* **PROBLEM DESCRIPTION**
In the entries that follow, the first line to write out is the one containing "- Mobile Devices - All Windows Phone 8.1", and the last is the one containing "- Workstations | Windows 10 v1507". Reproduce that stretch exactly, with nothing before or after it.

[[ DATASET EXTRACT, beginning ]]

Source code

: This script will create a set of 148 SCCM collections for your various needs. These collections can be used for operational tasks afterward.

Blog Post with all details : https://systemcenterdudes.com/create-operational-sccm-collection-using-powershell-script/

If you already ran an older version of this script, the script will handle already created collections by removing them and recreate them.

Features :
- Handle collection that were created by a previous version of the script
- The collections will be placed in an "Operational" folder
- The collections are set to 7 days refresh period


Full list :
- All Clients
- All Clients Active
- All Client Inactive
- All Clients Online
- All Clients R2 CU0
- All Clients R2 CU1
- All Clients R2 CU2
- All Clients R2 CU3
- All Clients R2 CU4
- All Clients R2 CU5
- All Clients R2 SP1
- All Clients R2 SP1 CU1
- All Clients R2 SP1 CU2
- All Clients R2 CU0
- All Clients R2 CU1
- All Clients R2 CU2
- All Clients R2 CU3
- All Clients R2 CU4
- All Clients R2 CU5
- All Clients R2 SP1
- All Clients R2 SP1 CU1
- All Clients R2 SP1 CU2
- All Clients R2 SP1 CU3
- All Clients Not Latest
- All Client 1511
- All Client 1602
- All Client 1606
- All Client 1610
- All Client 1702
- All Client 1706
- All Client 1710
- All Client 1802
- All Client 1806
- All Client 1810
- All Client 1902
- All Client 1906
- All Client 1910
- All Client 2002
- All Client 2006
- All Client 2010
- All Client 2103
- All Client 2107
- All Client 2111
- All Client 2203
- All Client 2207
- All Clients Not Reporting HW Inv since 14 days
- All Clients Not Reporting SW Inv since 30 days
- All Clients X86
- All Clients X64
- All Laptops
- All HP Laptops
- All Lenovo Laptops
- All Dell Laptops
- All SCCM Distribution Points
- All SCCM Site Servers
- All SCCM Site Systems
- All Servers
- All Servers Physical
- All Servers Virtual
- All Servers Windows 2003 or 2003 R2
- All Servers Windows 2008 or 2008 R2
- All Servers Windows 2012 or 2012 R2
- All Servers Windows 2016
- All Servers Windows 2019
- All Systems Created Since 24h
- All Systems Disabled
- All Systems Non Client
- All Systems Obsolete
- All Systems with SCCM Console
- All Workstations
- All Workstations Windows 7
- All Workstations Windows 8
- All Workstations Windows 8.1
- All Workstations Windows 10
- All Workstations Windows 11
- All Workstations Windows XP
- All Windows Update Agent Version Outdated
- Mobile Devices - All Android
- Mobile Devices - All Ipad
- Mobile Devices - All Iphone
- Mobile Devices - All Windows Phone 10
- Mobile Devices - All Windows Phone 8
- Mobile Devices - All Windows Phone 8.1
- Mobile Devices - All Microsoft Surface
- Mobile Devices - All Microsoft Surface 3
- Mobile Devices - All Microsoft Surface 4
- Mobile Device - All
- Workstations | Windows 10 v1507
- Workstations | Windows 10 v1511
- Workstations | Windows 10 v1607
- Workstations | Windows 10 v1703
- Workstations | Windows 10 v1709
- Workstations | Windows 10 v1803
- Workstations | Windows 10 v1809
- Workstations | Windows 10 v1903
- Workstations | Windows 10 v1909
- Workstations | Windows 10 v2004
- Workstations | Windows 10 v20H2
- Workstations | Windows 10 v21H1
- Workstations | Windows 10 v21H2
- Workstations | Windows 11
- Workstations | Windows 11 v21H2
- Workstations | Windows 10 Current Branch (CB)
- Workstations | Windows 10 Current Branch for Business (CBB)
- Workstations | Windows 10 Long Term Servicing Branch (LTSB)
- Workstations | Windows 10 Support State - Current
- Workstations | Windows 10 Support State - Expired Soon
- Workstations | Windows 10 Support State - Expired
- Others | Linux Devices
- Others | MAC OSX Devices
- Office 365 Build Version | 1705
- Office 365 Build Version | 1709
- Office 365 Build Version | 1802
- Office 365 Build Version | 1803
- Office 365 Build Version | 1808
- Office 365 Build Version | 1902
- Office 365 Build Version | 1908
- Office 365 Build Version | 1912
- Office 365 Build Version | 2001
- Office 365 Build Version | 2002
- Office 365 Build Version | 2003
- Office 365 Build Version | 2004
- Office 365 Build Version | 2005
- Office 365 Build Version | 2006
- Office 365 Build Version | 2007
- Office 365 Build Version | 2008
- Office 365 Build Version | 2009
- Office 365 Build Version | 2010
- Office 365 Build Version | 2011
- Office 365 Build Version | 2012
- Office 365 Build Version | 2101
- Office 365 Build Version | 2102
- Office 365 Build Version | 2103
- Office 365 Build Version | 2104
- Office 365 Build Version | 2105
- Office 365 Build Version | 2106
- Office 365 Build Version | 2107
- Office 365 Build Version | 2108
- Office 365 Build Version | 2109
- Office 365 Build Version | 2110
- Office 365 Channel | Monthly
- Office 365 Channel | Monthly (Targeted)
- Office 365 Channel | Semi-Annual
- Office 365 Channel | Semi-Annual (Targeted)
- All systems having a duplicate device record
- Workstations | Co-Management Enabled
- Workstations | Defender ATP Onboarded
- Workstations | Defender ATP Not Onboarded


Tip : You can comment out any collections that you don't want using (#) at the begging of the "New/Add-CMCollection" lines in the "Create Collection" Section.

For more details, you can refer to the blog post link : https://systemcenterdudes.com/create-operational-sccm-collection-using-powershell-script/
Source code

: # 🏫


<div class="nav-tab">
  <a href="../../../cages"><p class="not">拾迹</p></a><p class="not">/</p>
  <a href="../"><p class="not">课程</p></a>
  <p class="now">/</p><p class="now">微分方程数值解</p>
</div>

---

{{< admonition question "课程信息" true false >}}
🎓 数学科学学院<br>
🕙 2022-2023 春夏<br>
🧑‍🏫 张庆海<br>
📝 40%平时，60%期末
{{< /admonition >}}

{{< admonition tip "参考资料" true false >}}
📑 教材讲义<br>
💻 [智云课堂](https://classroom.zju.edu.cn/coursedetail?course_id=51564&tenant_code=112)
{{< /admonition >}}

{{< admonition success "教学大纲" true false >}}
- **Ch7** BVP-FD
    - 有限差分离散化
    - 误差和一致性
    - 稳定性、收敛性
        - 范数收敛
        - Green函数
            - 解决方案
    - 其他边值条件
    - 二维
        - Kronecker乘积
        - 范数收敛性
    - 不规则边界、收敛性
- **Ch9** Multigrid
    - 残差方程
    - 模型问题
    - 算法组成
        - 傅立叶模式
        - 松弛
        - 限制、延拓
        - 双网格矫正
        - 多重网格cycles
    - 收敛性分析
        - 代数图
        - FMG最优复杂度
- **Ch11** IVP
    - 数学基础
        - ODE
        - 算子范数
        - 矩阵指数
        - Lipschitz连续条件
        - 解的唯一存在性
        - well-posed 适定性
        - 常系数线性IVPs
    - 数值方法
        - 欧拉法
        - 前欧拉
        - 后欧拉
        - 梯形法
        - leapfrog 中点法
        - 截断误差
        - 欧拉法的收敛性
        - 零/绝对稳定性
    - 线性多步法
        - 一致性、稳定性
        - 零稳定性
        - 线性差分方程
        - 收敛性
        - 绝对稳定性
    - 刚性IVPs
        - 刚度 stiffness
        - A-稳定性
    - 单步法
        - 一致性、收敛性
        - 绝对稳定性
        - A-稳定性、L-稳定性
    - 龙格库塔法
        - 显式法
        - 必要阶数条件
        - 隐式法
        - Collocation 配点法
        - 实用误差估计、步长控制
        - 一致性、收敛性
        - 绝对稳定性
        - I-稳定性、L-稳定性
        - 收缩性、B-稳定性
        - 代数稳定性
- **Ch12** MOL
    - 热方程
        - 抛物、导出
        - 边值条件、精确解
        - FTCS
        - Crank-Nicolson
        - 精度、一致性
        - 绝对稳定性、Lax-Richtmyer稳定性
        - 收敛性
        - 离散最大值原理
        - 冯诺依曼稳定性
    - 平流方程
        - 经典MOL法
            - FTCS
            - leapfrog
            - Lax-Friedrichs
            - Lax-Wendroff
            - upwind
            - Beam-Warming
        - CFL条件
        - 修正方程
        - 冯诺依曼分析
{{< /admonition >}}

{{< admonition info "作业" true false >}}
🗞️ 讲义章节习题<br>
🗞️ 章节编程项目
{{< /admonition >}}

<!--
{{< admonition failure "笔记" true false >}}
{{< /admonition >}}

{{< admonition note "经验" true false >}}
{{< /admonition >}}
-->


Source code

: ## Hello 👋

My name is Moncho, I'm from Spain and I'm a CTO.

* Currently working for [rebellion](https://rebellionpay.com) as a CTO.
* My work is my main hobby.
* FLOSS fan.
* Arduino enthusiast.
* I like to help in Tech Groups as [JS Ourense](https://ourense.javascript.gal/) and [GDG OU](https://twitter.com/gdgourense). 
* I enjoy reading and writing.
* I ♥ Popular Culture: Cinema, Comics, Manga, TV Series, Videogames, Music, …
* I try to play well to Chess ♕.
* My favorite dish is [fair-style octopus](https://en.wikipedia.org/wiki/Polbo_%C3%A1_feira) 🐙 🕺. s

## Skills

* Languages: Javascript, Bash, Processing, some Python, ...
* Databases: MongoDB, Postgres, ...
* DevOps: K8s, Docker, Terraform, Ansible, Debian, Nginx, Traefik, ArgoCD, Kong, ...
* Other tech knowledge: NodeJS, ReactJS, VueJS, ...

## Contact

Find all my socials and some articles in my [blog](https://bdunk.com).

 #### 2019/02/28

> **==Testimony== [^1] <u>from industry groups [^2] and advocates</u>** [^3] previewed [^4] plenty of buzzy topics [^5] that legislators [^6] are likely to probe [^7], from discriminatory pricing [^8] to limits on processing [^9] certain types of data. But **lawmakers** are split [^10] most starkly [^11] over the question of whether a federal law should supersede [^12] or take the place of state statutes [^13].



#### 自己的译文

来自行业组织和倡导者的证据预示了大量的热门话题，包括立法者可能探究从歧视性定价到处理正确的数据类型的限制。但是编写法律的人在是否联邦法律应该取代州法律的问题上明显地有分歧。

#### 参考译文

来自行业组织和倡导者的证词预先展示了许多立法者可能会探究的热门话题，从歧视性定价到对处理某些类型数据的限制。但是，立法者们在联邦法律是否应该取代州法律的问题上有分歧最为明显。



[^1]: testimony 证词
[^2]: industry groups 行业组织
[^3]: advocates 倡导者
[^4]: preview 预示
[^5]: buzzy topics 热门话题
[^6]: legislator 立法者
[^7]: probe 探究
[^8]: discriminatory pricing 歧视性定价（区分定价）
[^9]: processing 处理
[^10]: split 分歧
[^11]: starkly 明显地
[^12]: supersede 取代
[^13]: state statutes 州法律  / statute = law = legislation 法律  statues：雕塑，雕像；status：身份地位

[[ DATASET EXTRACT, end ]]

* **YOUR SOLUTION**
- Mobile Devices - All Windows Phone 8.1
- Mobile Devices - All Microsoft Surface
- Mobile Devices - All Microsoft Surface 3
- Mobile Devices - All Microsoft Surface 4
- Mobile Device - All
- Workstations | Windows 10 v1507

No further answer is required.